The senators opposite are not conservatives. They are dangerous radicals and they are trying to toss 100 years of constitutional stability out the window. That is what they are about—tossing decency out of the window; tossing fairness out the window. These Tory tossers are willing to toss out the safeguards that have protected Australian working families from the worst elements of exploitation for no other reason than they hate people who stand together in union asking for a fair share of the profits of their labour. The senators opposite, lackeys and bootlicks one and all, sucking on the teats of their corporate masters in the Australian Chamber of Commerce and Industry, will be judged by the Australian—

Senator Kemp —Mr Acting Deputy President, I rise on a point of order. I do not normally rise to take points of order on these. We know that the senator is a paid-up union member and he has just been reading out—

The ACTING DEPUTY PRESIDENT (Senator Marshall)—What is your point of order, Senator Kemp?

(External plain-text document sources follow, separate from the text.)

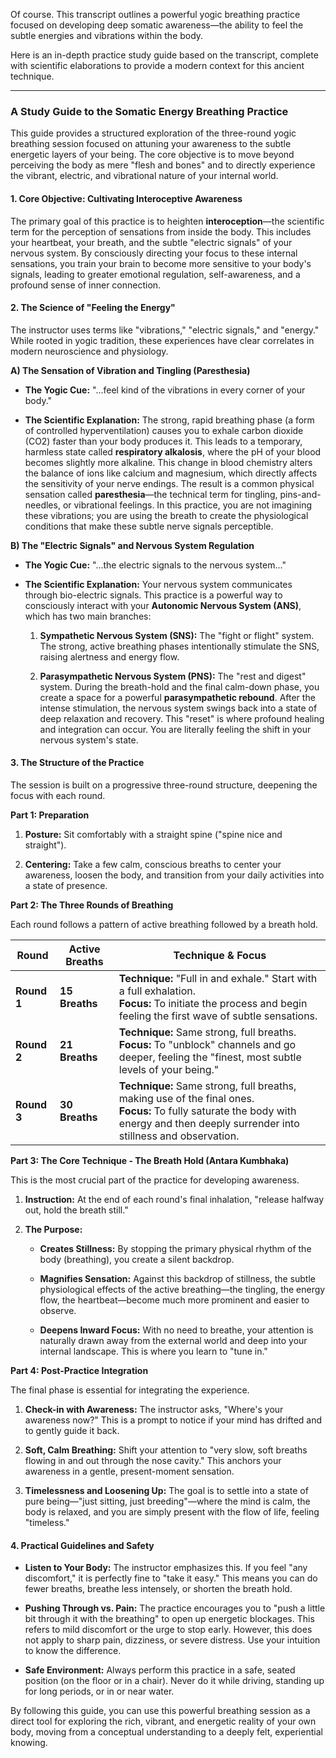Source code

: Of course. This transcript outlines a powerful yogic breathing practice focused on developing deep somatic awareness—the ability to feel the subtle energies and vibrations within the body.

Here is an in-depth practice study guide based on the transcript, complete with scientific elaborations to provide a modern context for this ancient technique.

---

### **A Study Guide to the Somatic Energy Breathing Practice**

This guide provides a structured exploration of the three-round yogic breathing session focused on attuning your awareness to the subtle energetic layers of your being. The core objective is to move beyond perceiving the body as mere "flesh and bones" and to directly experience the vibrant, electric, and vibrational nature of your internal world.

#### **1. Core Objective: Cultivating Interoceptive Awareness**

The primary goal of this practice is to heighten **interoception**—the scientific term for the perception of sensations from inside the body. This includes your heartbeat, your breath, and the subtle "electric signals" of your nervous system. By consciously directing your focus to these internal sensations, you train your brain to become more sensitive to your body's signals, leading to greater emotional regulation, self-awareness, and a profound sense of inner connection.

#### **2. The Science of "Feeling the Energy"**

The instructor uses terms like "vibrations," "electric signals," and "energy." While rooted in yogic tradition, these experiences have clear correlates in modern neuroscience and physiology.

**A) The Sensation of Vibration and Tingling (Paresthesia)**

- **The Yogic Cue:** "...feel kind of the vibrations in every corner of your body."
    
- **The Scientific Explanation:** The strong, rapid breathing phase (a form of controlled hyperventilation) causes you to exhale carbon dioxide (CO2) faster than your body produces it. This leads to a temporary, harmless state called **respiratory alkalosis**, where the pH of your blood becomes slightly more alkaline. This change in blood chemistry alters the balance of ions like calcium and magnesium, which directly affects the sensitivity of your nerve endings. The result is a common physical sensation called **paresthesia**—the technical term for tingling, pins-and-needles, or vibrational feelings. In this practice, you are not imagining these vibrations; you are using the breath to create the physiological conditions that make these subtle nerve signals perceptible.
    

**B) The "Electric Signals" and Nervous System Regulation**

- **The Yogic Cue:** "...the electric signals to the nervous system..."
    
- **The Scientific Explanation:** Your nervous system communicates through bio-electric signals. This practice is a powerful way to consciously interact with your **Autonomic Nervous System (ANS)**, which has two main branches:
    
    1. **Sympathetic Nervous System (SNS):** The "fight or flight" system. The strong, active breathing phases intentionally stimulate the SNS, raising alertness and energy flow.
        
    2. **Parasympathetic Nervous System (PNS):** The "rest and digest" system. During the breath-hold and the final calm-down phase, you create a space for a powerful **parasympathetic rebound**. After the intense stimulation, the nervous system swings back into a state of deep relaxation and recovery. This "reset" is where profound healing and integration can occur. You are literally feeling the shift in your nervous system's state.
        

#### **3. The Structure of the Practice**

The session is built on a progressive three-round structure, deepening the focus with each round.

**Part 1: Preparation**

1. **Posture:** Sit comfortably with a straight spine ("spine nice and straight").
    
2. **Centering:** Take a few calm, conscious breaths to center your awareness, loosen the body, and transition from your daily activities into a state of presence.
    

**Part 2: The Three Rounds of Breathing**

Each round follows a pattern of active breathing followed by a breath hold.

|Round|Active Breaths|Technique & Focus|
|---|---|---|
|**Round 1**|**15 Breaths**|**Technique:** "Full in and exhale." Start with a full exhalation.  <br>**Focus:** To initiate the process and begin feeling the first wave of subtle sensations.|
|**Round 2**|**21 Breaths**|**Technique:** Same strong, full breaths.  <br>**Focus:** To "unblock" channels and go deeper, feeling the "finest, most subtle levels of your being."|
|**Round 3**|**30 Breaths**|**Technique:** Same strong, full breaths, making use of the final ones.  <br>**Focus:** To fully saturate the body with energy and then deeply surrender into stillness and observation.|

**Part 3: The Core Technique - The Breath Hold (Antara Kumbhaka)**

This is the most crucial part of the practice for developing awareness.

1. **Instruction:** At the end of each round's final inhalation, "release halfway out, hold the breath still."
    
2. **The Purpose:**
    
    - **Creates Stillness:** By stopping the primary physical rhythm of the body (breathing), you create a silent backdrop.
        
    - **Magnifies Sensation:** Against this backdrop of stillness, the subtle physiological effects of the active breathing—the tingling, the energy flow, the heartbeat—become much more prominent and easier to observe.
        
    - **Deepens Inward Focus:** With no need to breathe, your attention is naturally drawn away from the external world and deep into your internal landscape. This is where you learn to "tune in."
        

**Part 4: Post-Practice Integration**

The final phase is essential for integrating the experience.

1. **Check-in with Awareness:** The instructor asks, "Where's your awareness now?" This is a prompt to notice if your mind has drifted and to gently guide it back.
    
2. **Soft, Calm Breathing:** Shift your attention to "very slow, soft breaths flowing in and out through the nose cavity." This anchors your awareness in a gentle, present-moment sensation.
    
3. **Timelessness and Loosening Up:** The goal is to settle into a state of pure being—"just sitting, just breeding"—where the mind is calm, the body is relaxed, and you are simply present with the flow of life, feeling "timeless."
    

#### **4. Practical Guidelines and Safety**

- **Listen to Your Body:** The instructor emphasizes this. If you feel "any discomfort," it is perfectly fine to "take it easy." This means you can do fewer breaths, breathe less intensely, or shorten the breath hold.
    
- **Pushing Through vs. Pain:** The practice encourages you to "push a little bit through it with the breathing" to open up energetic blockages. This refers to mild discomfort or the urge to stop early. However, this does not apply to sharp pain, dizziness, or severe distress. Use your intuition to know the difference.
    
- **Safe Environment:** Always perform this practice in a safe, seated position (on the floor or in a chair). Never do it while driving, standing up for long periods, or in or near water.
    

By following this guide, you can use this powerful breathing session as a direct tool for exploring the rich, vibrant, and energetic reality of your own body, moving from a conceptual understanding to a deeply felt, experiential knowing.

Senator Kemp —The disgraceful attack on the people in the chamber. He said senators were bootlickers and used other absolutely appalling language. We do not speak of our colleagues in this chamber the way you speak to your colleagues in trades hall. I ask that those comments be withdrawn.

The ACTING DEPUTY PRESIDENT —Senator Sterle, I would ask you to withdraw those references.

Senator STERLE —I will withdraw those references. But it is all right for senators on the other side to attack union leaders and their families. I am a very proud member of the Transport Workers Union. The senators opposite will be judged by the Australian people at the ballot box, just as the West Australian Liberal Court government was, and I cannot wait for the fight.